TRY IT
Scan the material below for lines with the word "removed" and reply with how many there are, nothing else.

PROVIDED ENTRIES
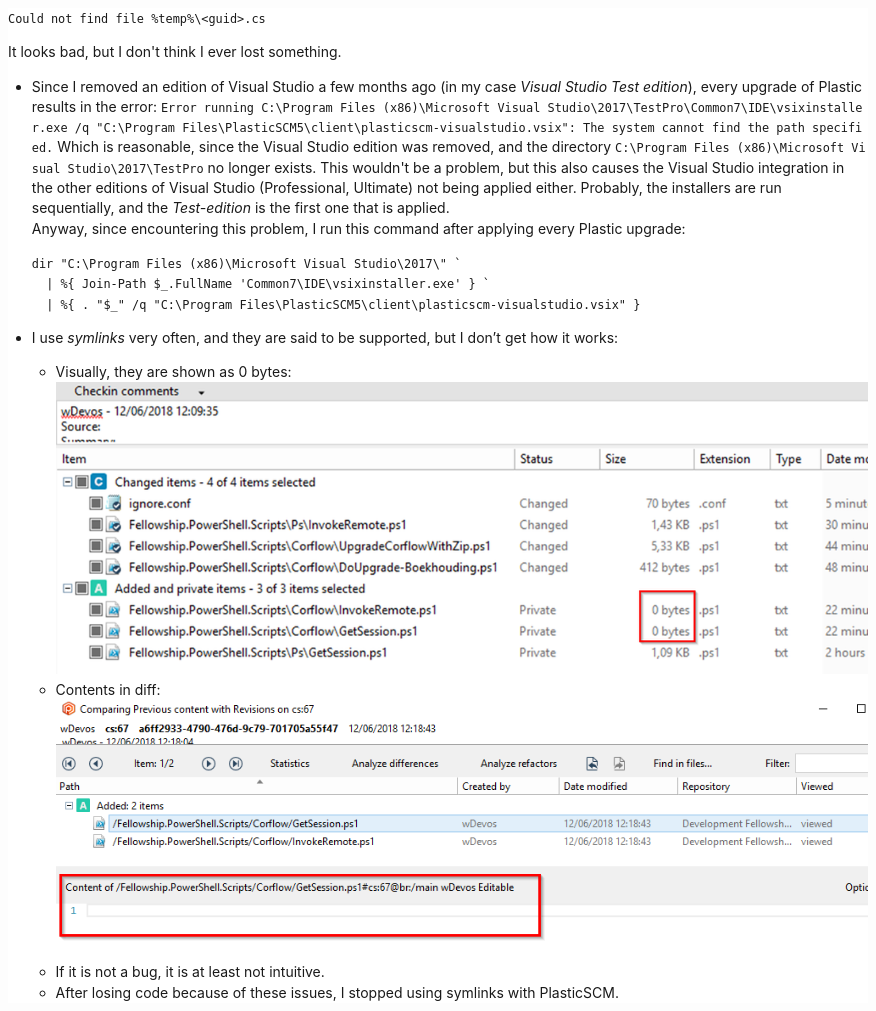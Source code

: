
   ```
  Could not find file %temp%\<guid>.cs
  ```
  It looks bad, but I don't think I ever lost something.
* Since I removed an edition of Visual Studio a few months ago (in my case *Visual Studio Test edition*), every upgrade of Plastic results in the error:
`Error running C:\Program Files (x86)\Microsoft Visual Studio\2017\TestPro\Common7\IDE\vsixinstaller.exe /q "C:\Program Files\PlasticSCM5\client\plasticscm-visualstudio.vsix": The system cannot find the path specified.`
Which is reasonable, since the Visual Studio edition was removed, and the directory `C:\Program Files (x86)\Microsoft Visual Studio\2017\TestPro` no longer exists.
This wouldn't be a problem, but this also causes the Visual Studio integration in the other editions of Visual Studio (Professional, Ultimate) not being applied either.  Probably, the installers are run sequentially, and the *Test-edition* is the first one that is applied.  
Anyway, since encountering this problem, I run this command after applying every Plastic upgrade:

      dir "C:\Program Files (x86)\Microsoft Visual Studio\2017\" `
        | %{ Join-Path $_.FullName 'Common7\IDE\vsixinstaller.exe' } `
        | %{ . "$_" /q "C:\Program Files\PlasticSCM5\client\plasticscm-visualstudio.vsix" }

* I use *symlinks* very often, and they are said to be supported, but I don’t get how it works:  
  *	Visually, they are shown as 0 bytes:
    ![plastic-symlinks1.png](/assets/2018-08-12-plastic-symlinks1.png)
  *	Contents in diff:  
    ![plastic-symlinks2.png](/assets/2018-08-12-plastic-symlinks2.png)
  * If it is not a bug, it is at least not intuitive.
  * After losing code because of these issues, I stopped using symlinks with PlasticSCM.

RESULT FOR THIS EXERCISE
2